--- Listed entries ---

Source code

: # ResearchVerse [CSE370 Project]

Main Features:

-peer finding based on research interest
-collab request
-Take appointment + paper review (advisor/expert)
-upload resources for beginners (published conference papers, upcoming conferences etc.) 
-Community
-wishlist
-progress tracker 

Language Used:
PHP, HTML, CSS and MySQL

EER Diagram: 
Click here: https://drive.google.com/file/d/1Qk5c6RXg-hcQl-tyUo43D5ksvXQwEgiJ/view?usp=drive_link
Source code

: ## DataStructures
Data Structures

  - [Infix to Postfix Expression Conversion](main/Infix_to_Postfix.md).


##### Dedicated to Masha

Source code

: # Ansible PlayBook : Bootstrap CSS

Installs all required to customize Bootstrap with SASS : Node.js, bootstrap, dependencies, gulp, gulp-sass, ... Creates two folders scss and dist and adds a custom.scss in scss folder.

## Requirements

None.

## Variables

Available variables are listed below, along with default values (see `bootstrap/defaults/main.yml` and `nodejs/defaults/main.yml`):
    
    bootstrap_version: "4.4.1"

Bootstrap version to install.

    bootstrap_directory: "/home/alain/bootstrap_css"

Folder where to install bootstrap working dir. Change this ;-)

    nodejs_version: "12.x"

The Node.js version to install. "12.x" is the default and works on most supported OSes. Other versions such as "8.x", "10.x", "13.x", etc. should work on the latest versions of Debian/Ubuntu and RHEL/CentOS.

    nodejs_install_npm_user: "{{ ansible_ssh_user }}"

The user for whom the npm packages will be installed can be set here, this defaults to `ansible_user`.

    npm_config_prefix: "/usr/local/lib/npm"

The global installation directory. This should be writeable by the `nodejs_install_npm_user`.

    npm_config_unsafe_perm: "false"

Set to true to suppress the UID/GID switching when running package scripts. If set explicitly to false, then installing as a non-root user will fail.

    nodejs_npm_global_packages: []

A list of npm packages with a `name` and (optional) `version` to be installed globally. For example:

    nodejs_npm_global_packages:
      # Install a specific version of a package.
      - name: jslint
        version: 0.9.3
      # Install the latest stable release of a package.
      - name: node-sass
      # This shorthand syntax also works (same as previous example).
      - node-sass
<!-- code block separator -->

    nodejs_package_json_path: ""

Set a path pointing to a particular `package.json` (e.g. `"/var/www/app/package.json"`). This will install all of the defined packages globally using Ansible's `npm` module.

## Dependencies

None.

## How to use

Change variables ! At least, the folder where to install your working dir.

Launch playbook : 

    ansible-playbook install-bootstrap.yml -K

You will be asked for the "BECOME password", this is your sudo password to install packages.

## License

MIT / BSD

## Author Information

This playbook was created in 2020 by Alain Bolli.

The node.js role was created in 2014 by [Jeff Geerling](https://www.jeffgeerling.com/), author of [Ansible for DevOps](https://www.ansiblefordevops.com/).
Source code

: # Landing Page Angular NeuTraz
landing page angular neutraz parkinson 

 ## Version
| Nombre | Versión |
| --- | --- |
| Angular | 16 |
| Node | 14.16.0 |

---

● Exercise objective
The answer should be all the entries, restated with no word changed.

● Result for this task
Source code

: # ResearchVerse [CSE370 Project]

Main Features:

-peer finding based on research interest
-collab request
-Take appointment + paper review (advisor/expert)
-upload resources for beginners (published conference papers, upcoming conferences etc.) 
-Community
-wishlist
-progress tracker 

Language Used:
PHP, HTML, CSS and MySQL

EER Diagram: 
Click here: https://drive.google.com/file/d/1Qk5c6RXg-hcQl-tyUo43D5ksvXQwEgiJ/view?usp=drive_link
Source code

: ## DataStructures
Data Structures

  - [Infix to Postfix Expression Conversion](main/Infix_to_Postfix.md).


##### Dedicated to Masha

Source code

: # Ansible PlayBook : Bootstrap CSS

Installs all required to customize Bootstrap with SASS : Node.js, bootstrap, dependencies, gulp, gulp-sass, ... Creates two folders scss and dist and adds a custom.scss in scss folder.

## Requirements

None.

## Variables

Available variables are listed below, along with default values (see `bootstrap/defaults/main.yml` and `nodejs/defaults/main.yml`):
    
    bootstrap_version: "4.4.1"

Bootstrap version to install.

    bootstrap_directory: "/home/alain/bootstrap_css"

Folder where to install bootstrap working dir. Change this ;-)

    nodejs_version: "12.x"

The Node.js version to install. "12.x" is the default and works on most supported OSes. Other versions such as "8.x", "10.x", "13.x", etc. should work on the latest versions of Debian/Ubuntu and RHEL/CentOS.

    nodejs_install_npm_user: "{{ ansible_ssh_user }}"

The user for whom the npm packages will be installed can be set here, this defaults to `ansible_user`.

    npm_config_prefix: "/usr/local/lib/npm"

The global installation directory. This should be writeable by the `nodejs_install_npm_user`.

    npm_config_unsafe_perm: "false"

Set to true to suppress the UID/GID switching when running package scripts. If set explicitly to false, then installing as a non-root user will fail.

    nodejs_npm_global_packages: []

A list of npm packages with a `name` and (optional) `version` to be installed globally. For example:

    nodejs_npm_global_packages:
      # Install a specific version of a package.
      - name: jslint
        version: 0.9.3
      # Install the latest stable release of a package.
      - name: node-sass
      # This shorthand syntax also works (same as previous example).
      - node-sass
<!-- code block separator -->

    nodejs_package_json_path: ""

Set a path pointing to a particular `package.json` (e.g. `"/var/www/app/package.json"`). This will install all of the defined packages globally using Ansible's `npm` module.

## Dependencies

None.

## How to use

Change variables ! At least, the folder where to install your working dir.

Launch playbook : 

    ansible-playbook install-bootstrap.yml -K

You will be asked for the "BECOME password", this is your sudo password to install packages.

## License

MIT / BSD

## Author Information

This playbook was created in 2020 by Alain Bolli.

The node.js role was created in 2014 by [Jeff Geerling](https://www.jeffgeerling.com/), author of [Ansible for DevOps](https://www.ansiblefordevops.com/).
Source code

: # Landing Page Angular NeuTraz
landing page angular neutraz parkinson 

 ## Version
| Nombre | Versión |
| --- | --- |
| Angular | 16 |
| Node | 14.16.0 |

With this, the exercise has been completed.